Stored data:
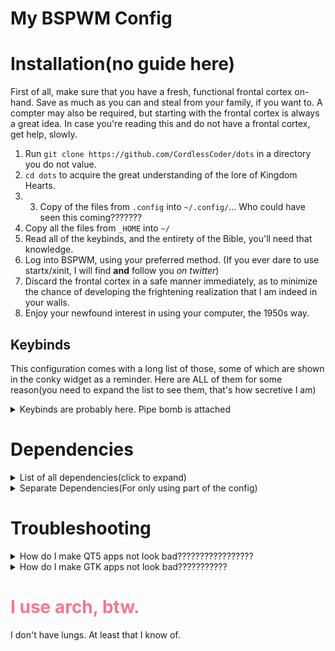 # My BSPWM Config

# Installation(no guide here)

First of all, make sure that you have a fresh, functional frontal cortex on-hand. Save as much as you can and steal from your family, if you want to. A compter may also be required, but starting with the frontal cortex is always a great idea. In case you're reading this and do not have a frontal cortex, get help, slowly.

1. Run `git clone https://github.com/CordlessCoder/dots` in a directory you do not value.
2. `cd dots` to acquire the great understanding of the lore of Kingdom Hearts.
3. 3. Copy of the files from `.config` into `~/.config/`... Who could have seen this coming???????
4. Copy all the files from `_HOME` into `~/`
5. Read all of the keybinds, and the entirety of the Bible, you'll need that knowledge.
6. Log into BSPWM, using your preferred method. (If you ever dare to use startx/xinit, I will find **and** follow you _on twitter_)
7. Discard the frontal cortex in a safe manner immediately, as to minimize the chance of developing the frightening realization that I am indeed in your walls.
8. Enjoy your newfound interest in using your computer, the 1950s way.

## Keybinds

This configuration comes with a long list of those, some of which are shown in the conky widget as a reminder. Here are ALL of them for some reason(you need to expand the list to see them, that's how secretive I am)

<details><summary>Keybinds are probably here. Pipe bomb is attached</summary>

| Keybind                     | Function                                                           |
| :-------------------------- | ------------------------------------------------------------------ |
| Alt+Ctrl+T                  | Open terminal emulator(kitty)                                      |
| Meta+Enter                  | Alternative to ^                                                   |
| Alt+Space                   | Application launcher(rofi)                                         |
| Meta+C                      | Open NeoVim                                                        |
| Meta+Shift+C                | Open Firefox(developer edition)                                    |
| Meta+Ctrl+C                 | Open VSCode                                                        |
| Meta+E                      | Open File Manager(thunar)                                          |
| Ctrl+Shift+Q                | Close the focused **window**                                       |
| Meta+Ctrl+Shift+Q           | ^ but with all windows of the app                                  |
| PrintScreen                 | Selection Screenshot(saved to **/tmp**)                            |
| Meta+PrntScr                | ^ but saved to ~/Screenshots                                       |
| Meta+N                      | Color picker(picked color is saved into the clipboard)             |
| Meta+Space                  | Switch languages(configruable in ~/.config/sxhkd/change_layout.py) |
| Alt+Tab                     | Somewhat Windows-like workspace local **window** switching         |
| Meta+Tab                    | ^ but with workspaces                                              |
| Meta+R                      | Rotates windows 90 degrees around the parent window                |
| Meta+Y                      | Send the focused node to the (newest) preselection                 |
| Meta+**T**                  | Set the node state to **tiled**                                    |
| Meta+**Shift+T**            | ^ but to **pseudo_tiled**                                          |
| Meta+**S**                  | ^ but to **floating(stacked)**                                     |
| Meta+**F**                  | ^ but to **fullscreen**                                            |
| Meta+Ctrl+M                 | Set the focused node's flags to **marked**                         |
| Meta+Ctrl+X                 | ^ but to **locked**                                                |
| Meta+Ctrl+Y                 | ^ but to **sticky**                                                |
| Meta+Ctrl+Z                 | ^ but to **private**                                               |
| Meta+[HJKL]                 | Focus the node in the given direction(vim-like)                    |
| Meta+**Shift**+[HJKL]       | Send(move) the node in the given direction(vim-like)               |
| Meta+P                      | Focus the **parent** of the currently selected node                |
| Meta+B                      | ^ same but the **brother**                                         |
| Meta+`,`[**comma**]         | Focus the node for the path jump of **second**                     |
| Meta+`.`[**period**]        | ^ same but to the **first**                                        |
| Meta+`[`[**left bracket**]  | focus the **next** workspace of the current monitor                |
| Meta+`[`[**right bracket**] | ^ but the **previous**                                             |
| Meta+**O**                  | Focus the **older** node in the node history                       |
| Meta+**I**                  | ^ but the **newer**                                                |
| Meta+[1-9,0]                | Focus the given workspace                                          |
| Meta+**Shift**+[1-9,0]      | Send the focused window to the given workspace                     |
| Meta+Ctrl+[HJKL]            | Preselect in the given direction(vim-like)                         |
| Meta+Ctrl+[1-9]             | Preselect the ratio                                                |
| Meta+Ctrl+Space             | Cancel the preselection for the focused **node**                   |
| Meta+Ctrl+**Shift**+Space   | Cancel the preselection for the focused **desktop**                |
| Meta+Alt+[HJKL]             | **Expand** a window by moving one of it's sides **outward**        |
| Meta+Alt+**Shift**+[HJKL]   | **Contract** a window by moving one of it's sides **inward**       |
| Meta+[Left,Down,Up,Right]   | Move a floating window in a given direction                        |
| Meta+M                      | Alternate between tiled and monacle layouts                        |
| Meta+G                      | Draw resize(send window to drawn rectangle)                        |
| Meta+Alt+Plus/Equal         | Increase border size by 2                                          |
| Meta+Alt+Minus              | Decrease border size by 2                                          |
| Ctrl+Meta+Alt+L             | Lock the screen(with i3lock-color)                                 |
| Meta+Escape                 | Reloads sxhkd config                                               |
| Meta+Alt+R                  | Reload BSPWM                                                       |
| Meta+Alt+Q                  | Quit BSPWM                                                         |

</details>

# Dependencies

<details><summary>List of all dependencies(click to expand)</summary>
<pre>fish kitty nerd-fonts-fira-code adobe-source-code-pro-fonts ttf-icomoon-feather otf-raleway ttf-ubuntu-font-family nerd-fonts-fantasque-sans-mono cantarell-fonts oxygen-cursors ant-dracula-kvantum-theme-git xdo xdotool wmctrl slop polybar picom-jonaburg-fix glava rofi sxhkd scrot feh dunst conky playerctl xorg-xprop i3lock-color xclip xcolor vim-plug npm go</pre>
</details>

<details><summary> Separate Dependencies(For only using part of the config)</summary>

## Required for WM Funcitonality:

- fish
- kitty
- nerd-fonts-fira-code
- adobe-source-code-pro-fonts
- ttf-icomoon-feather
- nerd-fonts-fantasque-sans-mono
- cantarell-fonts
- oxygen-cursors
- xdo
- xdotool
- wmctrl
- slop
- polybar
- picom-jonaburg-fix
- rofi
- sxhkd
- scrot
- feh
- dunst
- playerctl
- xorg-xprop
- i3lock-color
- xclip
- xcolor

**Easy to copy list:** <pre>fish kitty nerd-fonts-fira-code adobe-source-code-pro-fonts ttf-icomoon-feather nerd-fonts-fantasque-sans-mono cantarell-fonts oxygen-cursors xdo xdotool wmctrl slop polybar picom-jonaburg-fix rofi sxhkd scrot feh dunst playerctl xorg-xprop i3lock-color xclip xcolor</pre>

## NeoVim Requirements

- neovim
- vim-plug
- npm
- go

## Conky Requirements

- conky
- otf-raleway
- ttf-ubuntu-font-family

## Visualiser

- GLava[`glava`]

</details>

# Troubleshooting

<details><summary>How do I make QT5 apps not look bad?????????????????</summary>

1. Install QT5CT
2. Get weird error
3. Try to find a solution
4. BASH your skull against the table, repeatedly
5. Read this line
6. Create a file `/etc/X11/Xsession.d/100-qt5ct`
7. Put this into it: <pre lang=bash>
   export QT_QPA_PLATFORMTHEME=qt5ct
   export QT_PLATFORMTHEME=qt5ct
   export QT_PLATFORM_PLUGIN=qt5ct
   export QT_AUTO_SCREEN_SCALE_FACTOR=0
   export QT_SCALE_FACTOR=1</pre>
8. Configure QT5CT and Kvantum engine to your superior tastes
9. Log out and back in/reload Xorg in another way(a crash will do)
10. Emerge from this experience, a devout buddhist.(OPTIONAL)

<details><summary> What the hell is Kvantum and where do I buy it? </summary>

- Install `Kvantum`
- Download a QT5 theme from either KDE store or the AUR
- Cry because you can't unzip it
- Install the entire KDE app suite while trying to unzip it
- Realize you can just use `unrar x *path*`
- You did not forget to substitute \*path\* with the correct path because you're a smart Arch boi
- Launch Kvantum and select QT5 theme you just extracted, then spend 20 minutes looking at built-in themes because you're indecisive
- Finally set the theme in Kvantum
- Feel immense pride for the sheer dissapointment your parents have just endured
</details>
<hr>
</details>
<details><summary> How do I make GTK apps not look bad??????????? </summary>

1. Install LXAppearance
2. Customize(using LXAppearance)
3. Enjoy your epic and original Gruvbox theme
</details>

<h1><span style="color:#f7768e">I use arch, btw.</span></h1>
I don't have lungs. At least that I know of.
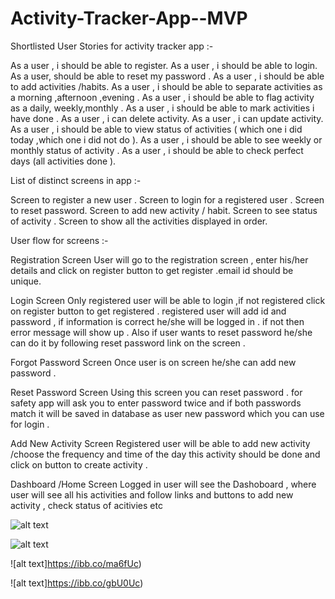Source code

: # Activity-Tracker-App--MVP


Shortlisted User Stories for activity tracker app :-

As a user , i should be able to register.
As a user , i should be able to login.
As a user,  should be able to reset my password .
As a user , i should be able to add activities /habits.
As a user , i should be able to separate activities as a morning ,afternoon ,evening  .
As a user , i should be able to flag activity as a daily, weekly,monthly .
As a user , i should be able to mark activities i have done .
As a user , i can delete activity.
As a user , i can update activity.
As a user , i should be able to view status of activities ( which one i did today ,which one i did not do ).
As a user , i should be able to see weekly or monthly status of activity .
As a user , i should be able to check perfect days  (all activities done ).


List of distinct screens in app :-

Screen to register a new user .
Screen to login for a registered user .
Screen to reset password.
Screen to add new activity / habit.
Screen to see status of activity .
Screen to show all the activities displayed in order.


User  flow for screens :-

Registration Screen 
	  User will go to the registration screen , enter  his/her details  and click on register button to get register .email id  should be unique.


Login Screen 
	 Only  registered user will be able to login ,if not registered click on register button to get registered . registered user will add id and password  , if  information is correct  he/she will be logged in . if not then error message will show up . Also if user wants to reset password he/she  can do it by following reset password link on the screen .


Forgot Password Screen
   Once user is on screen he/she can add new password .


Reset Password Screen
   Using this screen you can reset password . for safety app will ask you to enter password twice  and if both passwords match it will be saved in database as user new password which you can use for login .


Add New Activity Screen 
		Registered user will be able to add new activity /choose the frequency and time of the day this activity should be done  and click on button to create activity .



Dashboard /Home Screen
	  Logged in user will see the Dashoboard , where user will see all his activities and follow links and buttons to add new activity , check status of acitivies etc



![alt text](https://image.ibb.co/hDw3hx/IMG_0842.jpg)

![alt text](https://ibb.co/iUKOhx?raw=true)

![alt text]https://ibb.co/ma6fUc)

![alt text]https://ibb.co/gbU0Uc)

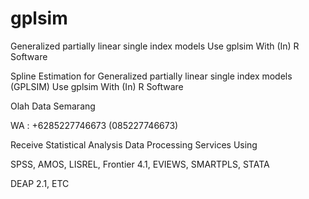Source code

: # gplsim
Generalized partially linear single index models Use gplsim With (In) R Software

Spline Estimation for Generalized partially linear single index models (GPLSIM) Use gplsim With (In) R Software

Olah Data Semarang

WA : +6285227746673 (085227746673)

Receive Statistical Analysis Data Processing Services Using

SPSS, AMOS, LISREL, Frontier 4.1, EVIEWS, SMARTPLS, STATA

DEAP 2.1, ETC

• [Work item]: Could you set down, exactly as written, the lines above between the one holding "Screen to show" and the one holding "Login Screen", inclusive, and nothing more?

• [Problem solution]:
Screen to show all the activities displayed in order.


User  flow for screens :-

Registration Screen 
	  User will go to the registration screen , enter  his/her details  and click on register button to get register .email id  should be unique.


Login Screen 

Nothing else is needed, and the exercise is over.